After all, it is no secret that most best-selling mainstream titles today feature some form of violence. Even child-friendly games such as Kirby and Pokémon GO still involve fighting in one way or another. For titles like Resident Evil, Mortal Kombat and Call of Duty, the violent content is pretty much a no-brainer.

In a statement released by the APA August of last year, the organization stated that their study demonstrated a link "between violent video game use and both increases in aggressive behavior ... and decreases in prosocial behavior, empathy, and moral engagement." Simply put, the more aggressive content a game has, the less empathy its games might develop.

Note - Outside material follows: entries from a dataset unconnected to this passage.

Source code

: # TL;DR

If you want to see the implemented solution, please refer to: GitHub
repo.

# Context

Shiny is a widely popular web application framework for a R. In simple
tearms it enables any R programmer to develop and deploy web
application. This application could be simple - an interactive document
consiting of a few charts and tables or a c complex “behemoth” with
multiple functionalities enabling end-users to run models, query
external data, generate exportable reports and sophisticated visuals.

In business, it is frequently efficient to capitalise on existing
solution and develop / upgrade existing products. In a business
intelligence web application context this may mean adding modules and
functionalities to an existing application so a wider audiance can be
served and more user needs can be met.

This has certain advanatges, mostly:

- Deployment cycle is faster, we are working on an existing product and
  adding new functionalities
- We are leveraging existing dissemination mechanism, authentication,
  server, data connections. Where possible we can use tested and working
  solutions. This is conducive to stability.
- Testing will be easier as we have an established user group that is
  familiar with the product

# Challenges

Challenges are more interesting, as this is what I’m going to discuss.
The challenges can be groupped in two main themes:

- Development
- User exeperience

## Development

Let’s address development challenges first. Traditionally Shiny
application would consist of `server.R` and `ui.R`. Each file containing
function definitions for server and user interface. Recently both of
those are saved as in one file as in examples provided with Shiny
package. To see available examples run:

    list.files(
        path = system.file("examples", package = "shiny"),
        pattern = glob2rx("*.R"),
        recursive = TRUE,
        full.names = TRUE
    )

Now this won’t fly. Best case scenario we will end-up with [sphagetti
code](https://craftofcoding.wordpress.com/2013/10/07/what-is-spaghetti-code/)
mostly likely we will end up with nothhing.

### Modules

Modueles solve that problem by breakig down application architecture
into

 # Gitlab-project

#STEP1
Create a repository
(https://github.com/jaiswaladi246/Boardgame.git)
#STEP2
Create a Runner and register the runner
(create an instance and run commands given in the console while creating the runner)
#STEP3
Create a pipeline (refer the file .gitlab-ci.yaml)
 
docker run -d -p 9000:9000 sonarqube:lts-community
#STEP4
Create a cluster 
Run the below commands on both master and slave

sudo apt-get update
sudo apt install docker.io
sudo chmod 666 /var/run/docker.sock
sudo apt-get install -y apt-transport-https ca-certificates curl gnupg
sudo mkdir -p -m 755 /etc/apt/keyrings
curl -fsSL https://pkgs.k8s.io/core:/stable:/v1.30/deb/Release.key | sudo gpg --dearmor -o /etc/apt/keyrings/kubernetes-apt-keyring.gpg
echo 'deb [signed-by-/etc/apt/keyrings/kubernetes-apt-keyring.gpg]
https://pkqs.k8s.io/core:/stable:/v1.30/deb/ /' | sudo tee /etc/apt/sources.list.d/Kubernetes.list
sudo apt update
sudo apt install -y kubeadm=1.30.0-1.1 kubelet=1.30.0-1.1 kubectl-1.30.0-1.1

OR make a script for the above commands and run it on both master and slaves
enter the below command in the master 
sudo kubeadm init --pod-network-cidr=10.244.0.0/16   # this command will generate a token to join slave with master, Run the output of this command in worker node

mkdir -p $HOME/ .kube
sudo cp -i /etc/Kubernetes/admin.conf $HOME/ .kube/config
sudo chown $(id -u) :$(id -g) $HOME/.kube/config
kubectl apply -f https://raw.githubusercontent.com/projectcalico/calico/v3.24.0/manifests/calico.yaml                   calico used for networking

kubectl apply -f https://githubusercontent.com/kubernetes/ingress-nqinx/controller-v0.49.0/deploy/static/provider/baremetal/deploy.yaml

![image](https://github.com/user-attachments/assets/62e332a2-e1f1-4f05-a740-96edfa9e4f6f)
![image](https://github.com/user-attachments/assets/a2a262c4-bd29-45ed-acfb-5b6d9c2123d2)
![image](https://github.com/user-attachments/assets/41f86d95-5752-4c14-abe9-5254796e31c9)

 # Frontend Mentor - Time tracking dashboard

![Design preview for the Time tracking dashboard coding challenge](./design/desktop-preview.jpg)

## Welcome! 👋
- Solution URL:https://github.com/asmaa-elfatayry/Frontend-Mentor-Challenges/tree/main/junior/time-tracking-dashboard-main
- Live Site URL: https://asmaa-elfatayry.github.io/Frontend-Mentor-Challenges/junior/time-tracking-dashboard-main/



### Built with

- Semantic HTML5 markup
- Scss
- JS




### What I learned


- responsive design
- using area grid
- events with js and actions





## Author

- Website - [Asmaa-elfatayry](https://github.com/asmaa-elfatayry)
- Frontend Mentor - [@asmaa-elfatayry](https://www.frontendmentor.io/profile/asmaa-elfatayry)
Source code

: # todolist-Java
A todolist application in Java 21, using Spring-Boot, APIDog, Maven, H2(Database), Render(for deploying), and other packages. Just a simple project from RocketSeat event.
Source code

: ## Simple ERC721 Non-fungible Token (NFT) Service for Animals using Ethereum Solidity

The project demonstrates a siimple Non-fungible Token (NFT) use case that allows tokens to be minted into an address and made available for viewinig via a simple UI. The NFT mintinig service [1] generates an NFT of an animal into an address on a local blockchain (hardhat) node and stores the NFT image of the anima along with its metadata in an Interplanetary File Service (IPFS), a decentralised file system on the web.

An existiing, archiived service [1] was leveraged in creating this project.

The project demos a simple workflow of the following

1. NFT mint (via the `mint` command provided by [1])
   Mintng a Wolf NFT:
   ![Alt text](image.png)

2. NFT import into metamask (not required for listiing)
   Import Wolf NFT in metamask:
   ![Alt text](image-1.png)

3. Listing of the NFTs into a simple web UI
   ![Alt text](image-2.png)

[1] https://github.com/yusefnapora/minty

The American Academy of Pediatrics agrees with the APA's statement, asserting on its media violence guideline last July that "video games should not use human or other living targets or award points for killing, because this teaches children to associate pleasure and success with their ability to cause pain and suffering to others."

However, there are other studies which have arrived at a completely different conclusion. In fact, studies such as those undertaken by associate professor and co-chairman of the Department of Psychology at Stetson University Christopher Ferguson have concluded that violent video games actually lessen the chances of people committing violent crimes.

"Basically, by keeping young males busy with things they like, and this would include everything from playing sports and collecting stamps to playing first-person shooter video games, you keep them off the streets and out of trouble," he said.

Statistically speaking, the effect of violent video games to the frequency of violent behavior is indeed marginal. However, there is also no denying that committing questionable acts such as running over pedestrians or shooting random onlookers do, in some way, de-synthesize gamers to a number of otherwise shocking, violent events.

However, games do come with their designated ratings. For example, the Grand Theft Auto undoubtedly contains an immense amount of violent content. However, the game is also clearly marketed towards an adult and mature audience.

Now, if an 8-year-old plays GTA and develops a lack of empathy in the long run, then that is hardly the game's fault. That may already be a problem with the environment where the child was raised.